START Material supplied
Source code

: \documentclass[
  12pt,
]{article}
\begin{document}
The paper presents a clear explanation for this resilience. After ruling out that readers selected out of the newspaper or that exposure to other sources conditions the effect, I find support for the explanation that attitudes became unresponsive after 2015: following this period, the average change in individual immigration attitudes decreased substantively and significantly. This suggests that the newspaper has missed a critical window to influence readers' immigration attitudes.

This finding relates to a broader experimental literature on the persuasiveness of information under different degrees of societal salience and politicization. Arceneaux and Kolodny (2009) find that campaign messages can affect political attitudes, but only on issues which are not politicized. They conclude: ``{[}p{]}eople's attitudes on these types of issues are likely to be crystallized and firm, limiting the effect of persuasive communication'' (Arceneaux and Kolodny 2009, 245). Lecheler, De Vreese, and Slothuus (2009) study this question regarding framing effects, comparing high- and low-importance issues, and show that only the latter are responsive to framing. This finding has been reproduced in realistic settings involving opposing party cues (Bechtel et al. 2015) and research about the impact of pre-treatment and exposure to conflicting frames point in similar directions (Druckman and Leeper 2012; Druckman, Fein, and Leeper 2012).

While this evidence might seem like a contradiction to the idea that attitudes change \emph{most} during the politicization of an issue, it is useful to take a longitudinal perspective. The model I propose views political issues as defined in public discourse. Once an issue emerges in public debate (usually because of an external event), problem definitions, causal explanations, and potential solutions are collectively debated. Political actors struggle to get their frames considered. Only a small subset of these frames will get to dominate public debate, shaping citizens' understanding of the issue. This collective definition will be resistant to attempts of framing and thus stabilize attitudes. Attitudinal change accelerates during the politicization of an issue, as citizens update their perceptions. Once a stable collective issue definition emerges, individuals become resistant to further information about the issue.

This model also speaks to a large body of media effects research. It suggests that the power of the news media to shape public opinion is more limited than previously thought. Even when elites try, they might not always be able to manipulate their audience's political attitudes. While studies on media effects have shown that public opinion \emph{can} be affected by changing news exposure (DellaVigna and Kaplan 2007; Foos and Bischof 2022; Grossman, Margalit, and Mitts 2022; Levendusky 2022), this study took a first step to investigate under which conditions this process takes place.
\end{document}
END Material supplied
- **What the task asks**
Return the records above verbatim, in their entirety.

- **Exercise solution**
Source code

: \documentclass[
  12pt,
]{article}
\begin{document}
The paper presents a clear explanation for this resilience. After ruling out that readers selected out of the newspaper or that exposure to other sources conditions the effect, I find support for the explanation that attitudes became unresponsive after 2015: following this period, the average change in individual immigration attitudes decreased substantively and significantly. This suggests that the newspaper has missed a critical window to influence readers' immigration attitudes.

This finding relates to a broader experimental literature on the persuasiveness of information under different degrees of societal salience and politicization. Arceneaux and Kolodny (2009) find that campaign messages can affect political attitudes, but only on issues which are not politicized. They conclude: ``{[}p{]}eople's attitudes on these types of issues are likely to be crystallized and firm, limiting the effect of persuasive communication'' (Arceneaux and Kolodny 2009, 245). Lecheler, De Vreese, and Slothuus (2009) study this question regarding framing effects, comparing high- and low-importance issues, and show that only the latter are responsive to framing. This finding has been reproduced in realistic settings involving opposing party cues (Bechtel et al. 2015) and research about the impact of pre-treatment and exposure to conflicting frames point in similar directions (Druckman and Leeper 2012; Druckman, Fein, and Leeper 2012).

While this evidence might seem like a contradiction to the idea that attitudes change \emph{most} during the politicization of an issue, it is useful to take a longitudinal perspective. The model I propose views political issues as defined in public discourse. Once an issue emerges in public debate (usually because of an external event), problem definitions, causal explanations, and potential solutions are collectively debated. Political actors struggle to get their frames considered. Only a small subset of these frames will get to dominate public debate, shaping citizens' understanding of the issue. This collective definition will be resistant to attempts of framing and thus stabilize attitudes. Attitudinal change accelerates during the politicization of an issue, as citizens update their perceptions. Once a stable collective issue definition emerges, individuals become resistant to further information about the issue.

This model also speaks to a large body of media effects research. It suggests that the power of the news media to shape public opinion is more limited than previously thought. Even when elites try, they might not always be able to manipulate their audience's political attitudes. While studies on media effects have shown that public opinion \emph{can} be affected by changing news exposure (DellaVigna and Kaplan 2007; Foos and Bischof 2022; Grossman, Margalit, and Mitts 2022; Levendusky 2022), this study took a first step to investigate under which conditions this process takes place.
\end{document}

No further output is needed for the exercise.